PROBLEM TO SOLVE ▸
Lines before the one with "속도의 방향 의존성]" are left out; return that line and all that follow it, exactly, through the end of the data.

PROVIDED ENTRIES ▸
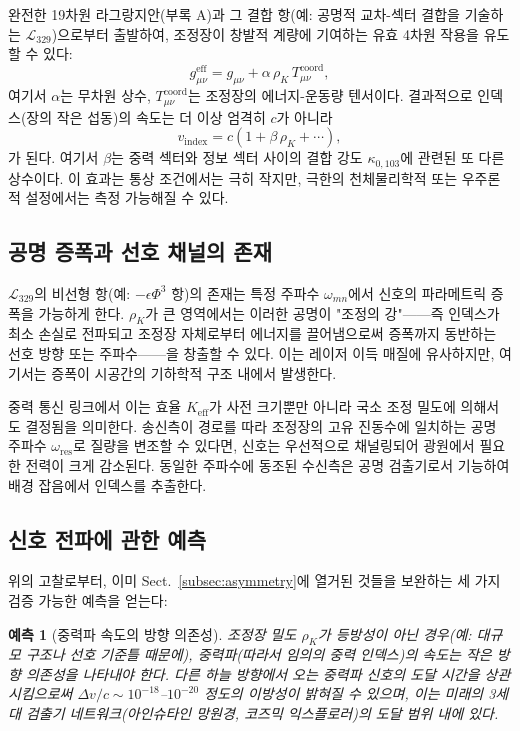 \documentclass[12pt,a4paper]{article}
\newcommand{\Keff}{K_{\mathrm{eff}}}
\newtheorem{prediction}{예측}   %
\begin{document}
	완전한 19차원 라그랑지안(부록 A)과 그 결합 항(예: 공명적 교차-섹터 결합을 기술하는 \(\mathcal{L}_{329}\))으로부터 출발하여, 조정장이 창발적 계량에 기여하는 유효 4차원 작용을 유도할 수 있다:
	\begin{equation}
		g_{\mu\nu}^{\mathrm{eff}} = g_{\mu\nu} + \alpha \, \rho_K \, T_{\mu\nu}^{\mathrm{coord}},
	\end{equation}
	여기서 \(\alpha\)는 무차원 상수, \(T_{\mu\nu}^{\mathrm{coord}}\)는 조정장의 에너지-운동량 텐서이다. 결과적으로 인덱스(장의 작은 섭동)의 속도는 더 이상 엄격히 \(c\)가 아니라
	\begin{equation}
		v_{\mathrm{index}} = c \left(1 + \beta \, \rho_K + \cdots \right),
	\end{equation}
	가 된다. 여기서 \(\beta\)는 중력 섹터와 정보 섹터 사이의 결합 강도 \(\kappa_{0,103}\)에 관련된 또 다른 상수이다. 이 효과는 통상 조건에서는 극히 작지만, 극한의 천체물리학적 또는 우주론적 설정에서는 측정 가능해질 수 있다.
	
	\subsection{공명 증폭과 선호 채널의 존재}
	
	\(\mathcal{L}_{329}\)의 비선형 항(예: \(-\epsilon \Phi^3\) 항)의 존재는 특정 주파수 \(\omega_{mn}\)에서 신호의 파라메트릭 증폭을 가능하게 한다. \(\rho_K\)가 큰 영역에서는 이러한 공명이 "조정의 강"——즉 인덱스가 최소 손실로 전파되고 조정장 자체로부터 에너지를 끌어냄으로써 증폭까지 동반하는 선호 방향 또는 주파수——을 창출할 수 있다. 이는 레이저 이득 매질에 유사하지만, 여기서는 증폭이 시공간의 기하학적 구조 내에서 발생한다.
	
	중력 통신 링크에서 이는 효율 \(\Keff\)가 사전 크기뿐만 아니라 국소 조정 밀도에 의해서도 결정됨을 의미한다. 송신측이 경로를 따라 조정장의 고유 진동수에 일치하는 공명 주파수 \(\omega_{\mathrm{res}}\)로 질량을 변조할 수 있다면, 신호는 우선적으로 채널링되어 광원에서 필요한 전력이 크게 감소된다. 동일한 주파수에 동조된 수신측은 공명 검출기로서 기능하여 배경 잡음에서 인덱스를 추출한다.
	
	\subsection{신호 전파에 관한 예측}
	
	위의 고찰로부터, 이미 Sect.~\ref{subsec:asymmetry}에 열거된 것들을 보완하는 세 가지 검증 가능한 예측을 얻는다:
	
	\begin{prediction}[중력파 속도의 방향 의존성]
		조정장 밀도 \(\rho_K\)가 등방성이 아닌 경우(예: 대규모 구조나 선호 기준틀 때문에), 중력파(따라서 임의의 중력 인덱스)의 속도는 작은 방향 의존성을 나타내야 한다. 다른 하늘 방향에서 오는 중력파 신호의 도달 시간을 상관시킴으로써 \(\Delta v/c \sim 10^{-18}\)–\(10^{-20}\) 정도의 이방성이 밝혀질 수 있으며, 이는 미래의 3세대 검출기 네트워크(아인슈타인 망원경, 코즈믹 익스플로러)의 도달 범위 내에 있다.
	\end{prediction}
	
\end{document}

WRITTEN SOLUTION ▸
	\begin{prediction}[중력파 속도의 방향 의존성]
		조정장 밀도 \(\rho_K\)가 등방성이 아닌 경우(예: 대규모 구조나 선호 기준틀 때문에), 중력파(따라서 임의의 중력 인덱스)의 속도는 작은 방향 의존성을 나타내야 한다. 다른 하늘 방향에서 오는 중력파 신호의 도달 시간을 상관시킴으로써 \(\Delta v/c \sim 10^{-18}\)–\(10^{-20}\) 정도의 이방성이 밝혀질 수 있으며, 이는 미래의 3세대 검출기 네트워크(아인슈타인 망원경, 코즈믹 익스플로러)의 도달 범위 내에 있다.
	\end{prediction}
	
\end{document}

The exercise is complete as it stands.